Scrolling through my Twitter feed, there are countless tweets about “The Bachelor” and the Kardashians. Memes showcasing Daniel’s Vans and Papaw’s lonely BBQ sweep the Internet within hours. Yet, when people complain about conflicts that seem inescapable, the answer is almost always “politics.”
We’ve all been stuck in the middle of this obstinate conflict. As much as this heated topic is deemed unavoidable, that’s exactly what our culture constantly does – avoid it. This technique, however, has not proved effective in conveying our opinions to government and inflicting positive change and thus needs to be reevaluated.
Our generation as a whole is often stereotyped as lazy and ill-informed. Statistically, we match this negative perception.
Tuft University’s Center for Information and Research on Civic Learning and Engagement reported that 18-29-year-old voter turnout is at a record low. Only 19.9 percent of youth voted in 2014, compared to the average 26.6 percent of youth turning out to participate in midterm elections from previous years.
The best way to combat our lack of civic engagement, and its accompanying implications, is to directly participate in political discussions with other people.
Consuming regular political news or directly observing the General Assembly’s annual session would certainly be great methods of improving civic knowledge, but they aren’t as practical to integrate into daily life.

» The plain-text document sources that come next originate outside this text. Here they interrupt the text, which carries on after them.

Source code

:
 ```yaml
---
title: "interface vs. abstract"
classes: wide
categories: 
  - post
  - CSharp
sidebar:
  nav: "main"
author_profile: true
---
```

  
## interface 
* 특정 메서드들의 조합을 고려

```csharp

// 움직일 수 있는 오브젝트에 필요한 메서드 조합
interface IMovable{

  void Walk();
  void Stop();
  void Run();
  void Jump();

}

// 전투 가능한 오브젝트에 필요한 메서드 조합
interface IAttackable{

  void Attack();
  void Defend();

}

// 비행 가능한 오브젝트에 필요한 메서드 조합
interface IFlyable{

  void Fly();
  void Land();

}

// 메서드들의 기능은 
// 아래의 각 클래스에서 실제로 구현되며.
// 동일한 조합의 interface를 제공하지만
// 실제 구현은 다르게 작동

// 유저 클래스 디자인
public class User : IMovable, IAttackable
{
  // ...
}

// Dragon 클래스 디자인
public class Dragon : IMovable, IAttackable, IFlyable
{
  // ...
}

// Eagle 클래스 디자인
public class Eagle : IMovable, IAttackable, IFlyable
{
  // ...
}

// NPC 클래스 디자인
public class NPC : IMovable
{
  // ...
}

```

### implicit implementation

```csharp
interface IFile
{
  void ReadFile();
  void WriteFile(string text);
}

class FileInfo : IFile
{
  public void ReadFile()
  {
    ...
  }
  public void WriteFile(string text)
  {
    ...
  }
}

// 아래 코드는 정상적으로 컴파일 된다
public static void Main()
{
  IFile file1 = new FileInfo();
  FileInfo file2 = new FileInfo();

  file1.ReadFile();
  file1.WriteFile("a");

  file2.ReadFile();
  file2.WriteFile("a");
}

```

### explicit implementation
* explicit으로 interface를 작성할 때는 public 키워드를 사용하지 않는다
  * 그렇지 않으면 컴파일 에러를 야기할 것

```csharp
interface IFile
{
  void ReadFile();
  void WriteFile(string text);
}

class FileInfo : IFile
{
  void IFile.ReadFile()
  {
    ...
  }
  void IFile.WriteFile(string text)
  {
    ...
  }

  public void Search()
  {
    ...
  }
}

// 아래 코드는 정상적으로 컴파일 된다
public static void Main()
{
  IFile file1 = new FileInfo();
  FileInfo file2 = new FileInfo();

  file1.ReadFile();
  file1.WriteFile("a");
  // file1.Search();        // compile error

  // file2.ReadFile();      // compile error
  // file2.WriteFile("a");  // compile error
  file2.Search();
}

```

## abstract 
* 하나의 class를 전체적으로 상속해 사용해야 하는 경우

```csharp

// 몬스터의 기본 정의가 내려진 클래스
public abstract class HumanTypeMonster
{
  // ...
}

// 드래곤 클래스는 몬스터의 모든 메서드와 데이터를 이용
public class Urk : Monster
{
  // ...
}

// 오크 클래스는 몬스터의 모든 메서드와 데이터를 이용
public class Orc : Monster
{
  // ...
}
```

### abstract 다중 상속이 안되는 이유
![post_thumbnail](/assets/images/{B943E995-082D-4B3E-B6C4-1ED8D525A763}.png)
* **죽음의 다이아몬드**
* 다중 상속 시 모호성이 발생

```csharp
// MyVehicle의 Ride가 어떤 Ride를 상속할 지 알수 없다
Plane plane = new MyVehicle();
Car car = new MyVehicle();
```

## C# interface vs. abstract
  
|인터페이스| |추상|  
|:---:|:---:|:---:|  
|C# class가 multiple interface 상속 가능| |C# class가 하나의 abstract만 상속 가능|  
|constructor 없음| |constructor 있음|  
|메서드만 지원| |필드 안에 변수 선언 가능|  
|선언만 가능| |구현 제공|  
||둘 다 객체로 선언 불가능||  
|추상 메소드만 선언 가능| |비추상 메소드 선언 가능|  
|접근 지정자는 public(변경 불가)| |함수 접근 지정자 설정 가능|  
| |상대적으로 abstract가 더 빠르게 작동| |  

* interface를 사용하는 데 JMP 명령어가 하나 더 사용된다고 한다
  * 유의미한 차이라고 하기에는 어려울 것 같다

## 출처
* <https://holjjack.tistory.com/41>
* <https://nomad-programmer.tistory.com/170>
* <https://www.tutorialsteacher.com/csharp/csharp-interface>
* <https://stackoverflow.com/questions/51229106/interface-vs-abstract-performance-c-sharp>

If we’re the generation that’s into hyper-disclosure (read: Snapchats of every meal and the culture of the subtweet), why don’t we apply this same principle to our political beliefs?
In light of the large amount of time we spend participating in social media, it is both surprising and disappointing that it is not used to generate regular political engagement.
The entire Twitter-sphere knows that Ted Cruz is the Zodiac Killer and Hillary Clinton and Marco Rubio have jumped on the Snapchat bandwagon, accessible by the usernames hillaryclinton and marcorubio16, respectively.
Jokes aside, only one third of social media users have reposted a political article and even less have provided original links or content.
If we were to simply incorporate content with more substance than more than trending memes into our feed and began consuming and sharing substantial news videos even slightly more often, political conversation would grow into a norm within our culture.
Perhaps older generations have made such open dialogue taboo because intense beliefs often cause controversy and previous generations have heavily prioritized harmony. As we transform our communication style, however, it is important to apply this widespread transparency and engagement to all facets of our life.
Politics, in particular, have caused conflict since their very conception. This is not because they’ve never worked, but rather because they’re designed to create conflict.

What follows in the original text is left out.